Jobs and Bosses
I’ve had a ton of them.
In my early adult life it seems that jobs just popped outta the woodwork….all kinds. For awhile there I think I had a different job every other week, and I mean different.
In Houston, walking down the street was like walking through a job carnival…
’Hey, buddy, wanna put a roof on?’
Hey pal, wanna move a house?’
Hey, hanthome, wanna put it up my pooper?’…..,OK, you had to be selective.
But you could.
One could pick up a job just by going from bar to bar, of which, in my haunts, was generally the span of fifteen paces.
One time me and my buds were between jobs, and one fine morn, strolling between the Western grill and the Hello bar;
‘Hey boys, wanna work?’
He had a bobtail truck, room for all of us.
We looked at each other, shrugged, and hopped on.
A few miles down the road and we’re turning in to a steel yard…Proler Steel….where they crush junk cars and turn them into little bits of metal.
Only thing, the gate was lined with folks that had signs, ON STRIKE signs, and boy, were they ever happy to see us.
I’d never been a scab before, but once we bombed through the line and stopped in the yard, I officially became one.
For weeks…maybe months.
I got good at crane swamping, and the foreman, now the crane operator, was good. He could swing that spider with the precision of a ballerina, and lay it down with the weight of a feather.
My buddy, still slogging away kicking pipe at Tuboscope, would ask me what I was doin’ over there, and when I told him about the money, he became a gate ramming scab too.
However, he got assigned to the dust bin.
I’d started there.
It’s where the shakers separated the metal from the, well, dust, and whatever the furnace didn’t consume.
At the end of his first (and last) day, I saw him from across the yard, coming to punch out….hilarious. Nothing but eyeballs and teeth.
He said, ‘thanks’ rather sardonically, and immediately went back to kicking pipe.
Well, good things have a way of coming to a halt, and once the wildcat strikers decided they were more hungry than angry, they figured their jobs weren’t so bad after all, and swapped their signs for lunch boxes.
It made life ‘interesting’ for us scabs.
By that time I’d graduated from crane swamper to ramp tender, and the regular ramp tender became the crane swamper.
Now Houston had a generous population of black folk, and caucasian (pink) Texans regarded these brothers a bit different than this Oreeeegone-ite.
I didn’t pay much mind, but found that same train of thought going the other way.

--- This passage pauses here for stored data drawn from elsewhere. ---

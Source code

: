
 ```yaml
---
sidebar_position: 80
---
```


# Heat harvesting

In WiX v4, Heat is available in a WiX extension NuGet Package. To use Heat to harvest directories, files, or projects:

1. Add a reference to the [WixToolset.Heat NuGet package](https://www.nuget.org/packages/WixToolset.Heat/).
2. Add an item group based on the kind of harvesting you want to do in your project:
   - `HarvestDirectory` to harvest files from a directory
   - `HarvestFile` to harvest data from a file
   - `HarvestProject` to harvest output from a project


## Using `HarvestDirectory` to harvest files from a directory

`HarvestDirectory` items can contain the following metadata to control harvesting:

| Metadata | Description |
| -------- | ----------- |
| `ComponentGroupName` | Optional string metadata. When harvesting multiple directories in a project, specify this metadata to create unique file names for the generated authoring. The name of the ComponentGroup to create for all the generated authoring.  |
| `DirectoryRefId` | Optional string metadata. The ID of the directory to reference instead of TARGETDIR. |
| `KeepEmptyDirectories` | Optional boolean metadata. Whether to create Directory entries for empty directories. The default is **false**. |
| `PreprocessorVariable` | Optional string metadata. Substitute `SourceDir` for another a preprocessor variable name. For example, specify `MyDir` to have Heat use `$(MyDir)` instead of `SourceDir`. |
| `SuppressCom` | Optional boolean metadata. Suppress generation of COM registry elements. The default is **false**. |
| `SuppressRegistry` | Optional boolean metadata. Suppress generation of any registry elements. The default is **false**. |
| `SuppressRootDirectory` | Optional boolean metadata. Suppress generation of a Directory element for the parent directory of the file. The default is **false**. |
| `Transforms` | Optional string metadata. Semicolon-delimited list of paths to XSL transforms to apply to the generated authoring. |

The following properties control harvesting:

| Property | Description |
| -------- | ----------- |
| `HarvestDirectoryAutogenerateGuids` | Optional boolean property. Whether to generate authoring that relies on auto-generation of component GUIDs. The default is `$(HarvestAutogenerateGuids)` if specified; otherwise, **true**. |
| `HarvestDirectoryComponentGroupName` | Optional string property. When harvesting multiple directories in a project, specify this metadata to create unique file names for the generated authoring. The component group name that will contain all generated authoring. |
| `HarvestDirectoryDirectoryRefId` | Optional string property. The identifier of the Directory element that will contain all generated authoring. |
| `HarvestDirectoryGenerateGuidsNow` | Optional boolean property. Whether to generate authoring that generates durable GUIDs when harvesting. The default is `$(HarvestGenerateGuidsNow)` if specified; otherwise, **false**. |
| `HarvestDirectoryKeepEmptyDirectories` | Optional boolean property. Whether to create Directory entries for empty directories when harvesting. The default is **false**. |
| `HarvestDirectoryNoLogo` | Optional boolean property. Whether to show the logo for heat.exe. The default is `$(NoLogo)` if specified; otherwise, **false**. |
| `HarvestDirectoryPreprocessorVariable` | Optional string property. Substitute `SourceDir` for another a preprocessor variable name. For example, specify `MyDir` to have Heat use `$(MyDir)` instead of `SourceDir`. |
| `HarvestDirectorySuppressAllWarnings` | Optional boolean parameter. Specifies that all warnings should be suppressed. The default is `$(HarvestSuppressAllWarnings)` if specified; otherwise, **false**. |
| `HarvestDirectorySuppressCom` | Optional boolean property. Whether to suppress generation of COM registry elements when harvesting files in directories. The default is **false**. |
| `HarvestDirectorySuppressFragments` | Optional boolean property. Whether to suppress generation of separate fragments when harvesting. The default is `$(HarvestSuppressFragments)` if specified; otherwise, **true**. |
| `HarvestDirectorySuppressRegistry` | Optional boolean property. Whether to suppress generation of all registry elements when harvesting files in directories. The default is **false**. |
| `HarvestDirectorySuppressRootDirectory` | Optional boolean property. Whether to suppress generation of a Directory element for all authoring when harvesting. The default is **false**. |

I’d found myself to be regarded as a ‘cracker’, of which I thought rather amusing.
Well, this ramp tender turned crane swamper that happened to be black, let me know what he thought of my rosy hind end, and whenever the opportunity arose, tried r-e-a-l hard to pick a fight.
‘Hey, biscuit eater, how ya like my job?’
(Biscuit eater?? Is that all he’s got?)
‘I’ve had better.’
‘Are you gettin’ smart with me?!’
‘You make it easy.’
It was gettin’ to the place of throw down time, as the gathering regulars, ex-strikers, gave me a sense of uneasiness.
‘Oh, you’re a smart ass boy, aren’t you.’
(long moment of looking, staring intently at each other)
‘Neither, but, man, do I ever l-o-v-e biscuits.’
There wasn’t one man there, black or white, him or me, that didn’t bust out laughin’.
We became friendly acquaintances and never a challenge arose after that.
A few more weeks of the same ol’ thing and I got bored and went back to the pipe yards.